EXERCISE AIM -
Given the entries that follow, write out exactly the lines starting at the one containing "En plus des" and ending at the one containing "return resultat # facultatif", both ends included, and only those.
++++ AVAILABLE DATA ++++
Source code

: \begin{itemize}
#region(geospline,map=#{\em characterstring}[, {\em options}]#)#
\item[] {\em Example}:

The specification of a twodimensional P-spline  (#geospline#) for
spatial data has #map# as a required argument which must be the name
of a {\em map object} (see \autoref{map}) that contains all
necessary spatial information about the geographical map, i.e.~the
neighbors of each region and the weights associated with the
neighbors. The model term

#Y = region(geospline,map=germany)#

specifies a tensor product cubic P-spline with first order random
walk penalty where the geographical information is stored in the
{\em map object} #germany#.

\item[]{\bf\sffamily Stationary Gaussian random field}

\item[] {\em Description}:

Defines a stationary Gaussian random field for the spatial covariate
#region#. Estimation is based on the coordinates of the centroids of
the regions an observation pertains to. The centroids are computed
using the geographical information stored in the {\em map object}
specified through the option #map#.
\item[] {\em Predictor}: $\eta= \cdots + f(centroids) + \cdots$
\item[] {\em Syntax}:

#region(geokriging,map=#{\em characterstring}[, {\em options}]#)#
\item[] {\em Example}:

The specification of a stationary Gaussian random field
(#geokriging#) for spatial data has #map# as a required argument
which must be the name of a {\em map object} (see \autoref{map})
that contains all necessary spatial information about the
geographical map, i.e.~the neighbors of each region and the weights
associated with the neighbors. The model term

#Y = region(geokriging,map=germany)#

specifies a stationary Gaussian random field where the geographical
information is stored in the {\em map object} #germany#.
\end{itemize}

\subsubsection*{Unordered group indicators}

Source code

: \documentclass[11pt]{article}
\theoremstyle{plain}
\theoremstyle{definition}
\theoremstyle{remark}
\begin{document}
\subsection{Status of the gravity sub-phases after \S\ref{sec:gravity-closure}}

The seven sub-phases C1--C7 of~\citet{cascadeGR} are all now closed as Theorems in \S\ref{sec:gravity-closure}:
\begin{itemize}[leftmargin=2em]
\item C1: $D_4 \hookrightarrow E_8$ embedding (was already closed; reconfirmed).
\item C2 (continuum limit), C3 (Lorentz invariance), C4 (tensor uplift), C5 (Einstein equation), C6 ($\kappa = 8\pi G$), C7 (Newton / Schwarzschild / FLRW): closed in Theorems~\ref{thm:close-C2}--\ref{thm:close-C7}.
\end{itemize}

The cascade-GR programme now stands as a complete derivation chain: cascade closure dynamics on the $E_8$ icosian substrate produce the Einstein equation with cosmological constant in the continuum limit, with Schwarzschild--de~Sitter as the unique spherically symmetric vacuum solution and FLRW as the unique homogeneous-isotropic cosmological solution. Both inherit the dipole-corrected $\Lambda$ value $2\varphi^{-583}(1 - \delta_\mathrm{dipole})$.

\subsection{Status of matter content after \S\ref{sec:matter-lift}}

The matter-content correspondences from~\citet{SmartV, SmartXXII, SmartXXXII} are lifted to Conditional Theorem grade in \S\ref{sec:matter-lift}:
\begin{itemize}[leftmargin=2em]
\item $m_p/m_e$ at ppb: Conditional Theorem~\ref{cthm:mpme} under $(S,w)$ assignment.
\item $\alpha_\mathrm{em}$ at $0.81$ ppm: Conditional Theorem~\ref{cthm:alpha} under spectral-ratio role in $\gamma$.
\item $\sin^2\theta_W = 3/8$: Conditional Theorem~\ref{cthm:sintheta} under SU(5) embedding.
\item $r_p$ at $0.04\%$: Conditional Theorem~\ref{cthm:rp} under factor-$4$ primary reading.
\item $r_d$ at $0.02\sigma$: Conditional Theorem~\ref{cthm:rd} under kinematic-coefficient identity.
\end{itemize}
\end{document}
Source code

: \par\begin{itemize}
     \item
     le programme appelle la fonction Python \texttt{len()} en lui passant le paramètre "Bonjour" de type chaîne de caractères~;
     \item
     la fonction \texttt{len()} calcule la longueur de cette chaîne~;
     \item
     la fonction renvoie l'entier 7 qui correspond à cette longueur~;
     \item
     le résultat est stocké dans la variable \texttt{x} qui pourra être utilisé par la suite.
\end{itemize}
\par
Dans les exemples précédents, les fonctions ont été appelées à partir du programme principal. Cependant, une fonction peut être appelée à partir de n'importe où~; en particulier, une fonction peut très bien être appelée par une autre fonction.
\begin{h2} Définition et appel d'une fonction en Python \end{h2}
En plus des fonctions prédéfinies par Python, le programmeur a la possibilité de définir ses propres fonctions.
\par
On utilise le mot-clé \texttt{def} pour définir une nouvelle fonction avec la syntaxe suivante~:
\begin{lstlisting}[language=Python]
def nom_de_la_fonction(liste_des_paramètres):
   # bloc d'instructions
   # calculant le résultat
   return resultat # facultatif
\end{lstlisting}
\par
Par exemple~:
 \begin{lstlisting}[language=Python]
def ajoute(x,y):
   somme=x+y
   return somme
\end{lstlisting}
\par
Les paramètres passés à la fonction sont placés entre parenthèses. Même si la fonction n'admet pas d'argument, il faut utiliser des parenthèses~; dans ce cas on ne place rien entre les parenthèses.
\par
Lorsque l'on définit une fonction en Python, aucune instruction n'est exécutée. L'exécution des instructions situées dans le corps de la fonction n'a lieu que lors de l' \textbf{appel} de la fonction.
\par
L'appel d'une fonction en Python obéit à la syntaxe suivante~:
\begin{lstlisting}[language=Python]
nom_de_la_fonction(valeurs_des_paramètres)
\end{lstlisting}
++++
TASK SOLUTION -
En plus des fonctions prédéfinies par Python, le programmeur a la possibilité de définir ses propres fonctions.
\par
On utilise le mot-clé \texttt{def} pour définir une nouvelle fonction avec la syntaxe suivante~:
\begin{lstlisting}[language=Python]
def nom_de_la_fonction(liste_des_paramètres):
   # bloc d'instructions
   # calculant le résultat
   return resultat # facultatif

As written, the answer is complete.